◆ Required work: Scan the records for the string "Because". State how many lines contain it and add nothing.

◆ Data records:
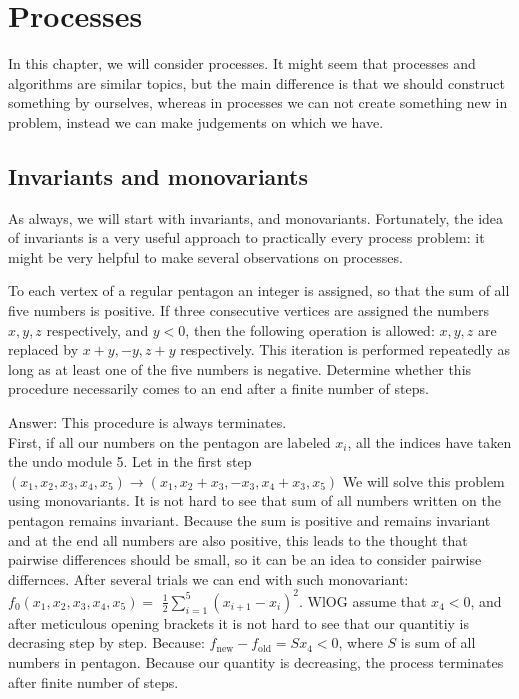 \chapter{Processes}
In this chapter, we will consider processes. It might seem that processes and algorithms are similar topics, but the main difference is that we should construct something by ourselves, whereas in processes we can not create something new in problem, instead we can make judgements on which we have.

\section{Invariants and monovariants}
As always, we will start with invariants, and monovariants. Fortunately, the idea of invariants is a very useful approach to practically every process problem: it might be very helpful to make several observations on processes.
\begin{example}[IMO 1986]
    To each vertex of a regular pentagon an integer is assigned, so that the sum of all five numbers is positive. If three consecutive vertices are assigned the numbers $x,y,z$ respectively, and $y<0$, then the following operation is allowed: $x,y,z$ are replaced by $x+y,-y,z+y$ respectively. This iteration is performed repeatedly as long as at least one of the five numbers is negative. Determine whether this procedure necessarily comes to an end after a finite number of steps.
\end{example}
\sol
Answer: This procedure is always terminates.
\\
First, if all our numbers on the pentagon are labeled $x_i$, all the indices have taken the undo module 5. Let in the first step $(x_1,x_2,x_3,x_4,x_5) \to (x_1,x_2+x_3,-x_3,x_4+x_3,x_5)$
We will solve this problem using monovariants. It is not hard to see that sum of all numbers written on the pentagon remains invariant. Because the sum is positive and remains invariant and at the end all numbers are also positive, this leads to the thought that pairwise differences should be small, so it can be an idea to consider pairwise differnces.  After several trials we can end with such monovariant:
$f_0(x_1,x_2,x_3,x_4,x_5)=$
$ \frac{1}{2} \sum_{i=1}^5 (x_{i+1}-x_i)^2$.
WlOG assume that $x_4<0$, and after meticulous opening brackets it is not hard to see that our quantitiy is decrasing step by step. Because: $f_{\text{new}}-f_{\text{old}}=Sx_4<0$, where $S$ is sum of all numbers in pentagon. Because our quantity is decreasing, the process terminates after finite number of steps.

◆ Result of this task: 2